RECORDS TO PROCESS:
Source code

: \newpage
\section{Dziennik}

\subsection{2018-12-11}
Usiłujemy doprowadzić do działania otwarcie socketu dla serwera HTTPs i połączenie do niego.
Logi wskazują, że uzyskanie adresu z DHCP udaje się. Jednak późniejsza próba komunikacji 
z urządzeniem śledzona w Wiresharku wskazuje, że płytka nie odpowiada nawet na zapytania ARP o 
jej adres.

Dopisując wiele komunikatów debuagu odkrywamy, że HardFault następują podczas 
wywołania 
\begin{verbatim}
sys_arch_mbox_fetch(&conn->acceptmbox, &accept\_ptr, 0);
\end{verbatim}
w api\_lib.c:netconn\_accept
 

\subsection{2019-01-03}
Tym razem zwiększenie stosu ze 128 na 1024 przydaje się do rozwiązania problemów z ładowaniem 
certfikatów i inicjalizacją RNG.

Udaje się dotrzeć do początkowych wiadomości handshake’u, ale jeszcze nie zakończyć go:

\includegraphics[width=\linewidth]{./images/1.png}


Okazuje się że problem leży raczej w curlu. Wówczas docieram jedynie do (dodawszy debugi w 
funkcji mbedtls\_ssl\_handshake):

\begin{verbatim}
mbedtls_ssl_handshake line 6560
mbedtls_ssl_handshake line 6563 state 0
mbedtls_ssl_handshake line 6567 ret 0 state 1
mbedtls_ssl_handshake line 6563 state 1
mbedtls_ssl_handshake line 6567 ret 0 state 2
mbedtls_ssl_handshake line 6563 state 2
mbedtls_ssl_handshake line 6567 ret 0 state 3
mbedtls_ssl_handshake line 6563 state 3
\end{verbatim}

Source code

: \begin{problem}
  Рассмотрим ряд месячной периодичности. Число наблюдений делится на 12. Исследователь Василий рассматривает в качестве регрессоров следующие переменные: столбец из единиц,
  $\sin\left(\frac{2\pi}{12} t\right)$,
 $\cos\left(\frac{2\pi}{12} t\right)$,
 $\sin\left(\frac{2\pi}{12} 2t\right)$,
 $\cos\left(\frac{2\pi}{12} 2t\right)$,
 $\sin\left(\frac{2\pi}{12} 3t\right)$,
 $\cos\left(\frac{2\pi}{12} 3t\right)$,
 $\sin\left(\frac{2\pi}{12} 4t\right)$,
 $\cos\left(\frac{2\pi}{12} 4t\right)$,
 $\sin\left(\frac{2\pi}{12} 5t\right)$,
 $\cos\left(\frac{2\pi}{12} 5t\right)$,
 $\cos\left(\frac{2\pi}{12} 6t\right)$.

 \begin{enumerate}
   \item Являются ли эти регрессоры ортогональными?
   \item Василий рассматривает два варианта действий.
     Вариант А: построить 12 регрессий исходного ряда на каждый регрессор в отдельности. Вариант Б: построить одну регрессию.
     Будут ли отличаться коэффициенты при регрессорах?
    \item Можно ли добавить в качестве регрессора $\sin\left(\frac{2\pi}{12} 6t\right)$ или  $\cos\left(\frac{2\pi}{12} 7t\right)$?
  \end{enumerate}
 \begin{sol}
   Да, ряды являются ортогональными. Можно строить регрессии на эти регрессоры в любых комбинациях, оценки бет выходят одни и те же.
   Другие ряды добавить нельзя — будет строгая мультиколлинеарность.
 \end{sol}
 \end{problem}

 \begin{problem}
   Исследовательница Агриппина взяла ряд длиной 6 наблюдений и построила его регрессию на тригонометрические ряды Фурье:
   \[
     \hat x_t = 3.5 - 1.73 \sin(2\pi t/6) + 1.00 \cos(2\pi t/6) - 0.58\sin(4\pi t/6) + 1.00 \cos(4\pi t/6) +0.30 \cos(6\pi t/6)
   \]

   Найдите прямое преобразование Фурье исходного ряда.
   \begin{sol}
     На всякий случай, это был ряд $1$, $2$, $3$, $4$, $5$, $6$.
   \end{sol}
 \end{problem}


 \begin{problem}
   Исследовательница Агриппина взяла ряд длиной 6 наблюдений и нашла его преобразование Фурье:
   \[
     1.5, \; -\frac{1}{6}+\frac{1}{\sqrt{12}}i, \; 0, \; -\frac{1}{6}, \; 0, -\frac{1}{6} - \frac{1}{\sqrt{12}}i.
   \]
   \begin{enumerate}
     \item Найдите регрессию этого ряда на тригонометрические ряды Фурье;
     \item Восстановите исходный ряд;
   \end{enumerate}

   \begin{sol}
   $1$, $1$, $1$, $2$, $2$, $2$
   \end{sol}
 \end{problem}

WORK TASK: Some lines of the data above may hold the word "Найдите"; state how many do, and give only that number.

RESPONSE AREA: 2